[Records for the exercise]

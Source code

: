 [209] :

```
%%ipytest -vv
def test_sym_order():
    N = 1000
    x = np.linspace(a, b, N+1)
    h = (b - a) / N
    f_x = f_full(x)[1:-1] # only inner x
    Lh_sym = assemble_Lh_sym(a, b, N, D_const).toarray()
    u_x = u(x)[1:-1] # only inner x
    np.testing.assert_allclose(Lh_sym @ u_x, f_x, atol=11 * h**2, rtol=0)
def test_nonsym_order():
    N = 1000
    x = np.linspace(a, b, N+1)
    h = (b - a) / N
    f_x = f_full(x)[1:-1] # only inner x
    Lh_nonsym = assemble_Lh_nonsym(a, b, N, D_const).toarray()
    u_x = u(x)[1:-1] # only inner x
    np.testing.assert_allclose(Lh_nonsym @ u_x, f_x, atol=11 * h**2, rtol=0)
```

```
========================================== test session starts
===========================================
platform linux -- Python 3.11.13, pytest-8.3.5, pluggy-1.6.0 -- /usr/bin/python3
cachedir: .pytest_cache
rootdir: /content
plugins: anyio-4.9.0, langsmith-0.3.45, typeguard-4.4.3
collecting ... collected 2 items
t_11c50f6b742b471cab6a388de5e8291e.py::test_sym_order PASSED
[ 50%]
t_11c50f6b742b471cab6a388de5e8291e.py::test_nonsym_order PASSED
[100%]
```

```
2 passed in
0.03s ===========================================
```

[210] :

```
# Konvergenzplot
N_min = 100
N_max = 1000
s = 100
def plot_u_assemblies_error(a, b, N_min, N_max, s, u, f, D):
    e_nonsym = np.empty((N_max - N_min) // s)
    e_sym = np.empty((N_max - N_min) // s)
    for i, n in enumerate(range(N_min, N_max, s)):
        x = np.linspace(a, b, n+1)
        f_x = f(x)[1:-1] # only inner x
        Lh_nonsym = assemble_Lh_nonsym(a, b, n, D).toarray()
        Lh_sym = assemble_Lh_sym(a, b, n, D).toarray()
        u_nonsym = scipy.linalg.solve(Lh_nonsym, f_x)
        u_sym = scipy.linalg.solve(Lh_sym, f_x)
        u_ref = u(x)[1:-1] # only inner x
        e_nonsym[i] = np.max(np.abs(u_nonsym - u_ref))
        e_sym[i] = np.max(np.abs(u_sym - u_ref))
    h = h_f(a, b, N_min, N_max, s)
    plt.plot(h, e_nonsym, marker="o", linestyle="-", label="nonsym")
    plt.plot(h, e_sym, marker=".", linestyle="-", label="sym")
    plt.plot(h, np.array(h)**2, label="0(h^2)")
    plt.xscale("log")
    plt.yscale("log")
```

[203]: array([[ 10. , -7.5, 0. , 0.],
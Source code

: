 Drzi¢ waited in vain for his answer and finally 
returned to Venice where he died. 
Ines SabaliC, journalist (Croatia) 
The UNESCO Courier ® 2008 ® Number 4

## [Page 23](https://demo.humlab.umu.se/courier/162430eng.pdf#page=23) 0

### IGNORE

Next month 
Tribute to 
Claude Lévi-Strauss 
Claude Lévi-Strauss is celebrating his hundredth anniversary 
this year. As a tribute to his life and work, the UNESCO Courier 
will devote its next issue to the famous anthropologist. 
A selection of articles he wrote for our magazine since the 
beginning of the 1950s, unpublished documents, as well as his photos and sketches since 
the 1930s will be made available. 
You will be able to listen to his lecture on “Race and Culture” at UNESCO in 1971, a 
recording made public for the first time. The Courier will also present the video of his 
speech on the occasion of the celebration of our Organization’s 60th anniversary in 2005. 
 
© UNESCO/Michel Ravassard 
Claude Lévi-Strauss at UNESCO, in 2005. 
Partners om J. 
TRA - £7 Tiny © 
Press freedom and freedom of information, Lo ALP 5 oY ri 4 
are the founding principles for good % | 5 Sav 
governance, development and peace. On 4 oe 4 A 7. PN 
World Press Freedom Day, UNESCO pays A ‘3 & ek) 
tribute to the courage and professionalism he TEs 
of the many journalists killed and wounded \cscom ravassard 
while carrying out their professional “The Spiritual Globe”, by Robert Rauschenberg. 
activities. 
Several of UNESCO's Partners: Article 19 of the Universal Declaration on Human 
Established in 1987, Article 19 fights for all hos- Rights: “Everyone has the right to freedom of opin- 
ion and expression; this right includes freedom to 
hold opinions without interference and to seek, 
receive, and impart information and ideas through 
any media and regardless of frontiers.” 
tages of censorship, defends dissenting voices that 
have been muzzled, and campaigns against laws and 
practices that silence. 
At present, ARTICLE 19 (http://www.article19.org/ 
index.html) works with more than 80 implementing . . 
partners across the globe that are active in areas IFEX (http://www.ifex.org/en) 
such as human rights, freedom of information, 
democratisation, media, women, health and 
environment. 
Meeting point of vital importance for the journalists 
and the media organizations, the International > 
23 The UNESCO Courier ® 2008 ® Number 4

[/Records for the exercise]

(What the task requires):
Find where "beginning of the" occurs in the data, and please write out that line through the last line exactly, with nothing else.

(Response for this exercise):
beginning of the 1950s, unpublished documents, as well as his photos and sketches since 
the 1930s will be made available. 
You will be able to listen to his lecture on “Race and Culture” at UNESCO in 1971, a 
recording made public for the first time. The Courier will also present the video of his 
speech on the occasion of the celebration of our Organization’s 60th anniversary in 2005. 
 
© UNESCO/Michel Ravassard 
Claude Lévi-Strauss at UNESCO, in 2005. 
Partners om J. 
TRA - £7 Tiny © 
Press freedom and freedom of information, Lo ALP 5 oY ri 4 
are the founding principles for good % | 5 Sav 
governance, development and peace. On 4 oe 4 A 7. PN 
World Press Freedom Day, UNESCO pays A ‘3 & ek) 
tribute to the courage and professionalism he TEs 
of the many journalists killed and wounded \cscom ravassard 
while carrying out their professional “The Spiritual Globe”, by Robert Rauschenberg. 
activities. 
Several of UNESCO's Partners: Article 19 of the Universal Declaration on Human 
Established in 1987, Article 19 fights for all hos- Rights: “Everyone has the right to freedom of opin- 
ion and expression; this right includes freedom to 
hold opinions without interference and to seek, 
receive, and impart information and ideas through 
any media and regardless of frontiers.” 
tages of censorship, defends dissenting voices that 
have been muzzled, and campaigns against laws and 
practices that silence. 
At present, ARTICLE 19 (http://www.article19.org/ 
index.html) works with more than 80 implementing . . 
partners across the globe that are active in areas IFEX (http://www.ifex.org/en) 
such as human rights, freedom of information, 
democratisation, media, women, health and 
environment. 
Meeting point of vital importance for the journalists 
and the media organizations, the International > 
23 The UNESCO Courier ® 2008 ® Number 4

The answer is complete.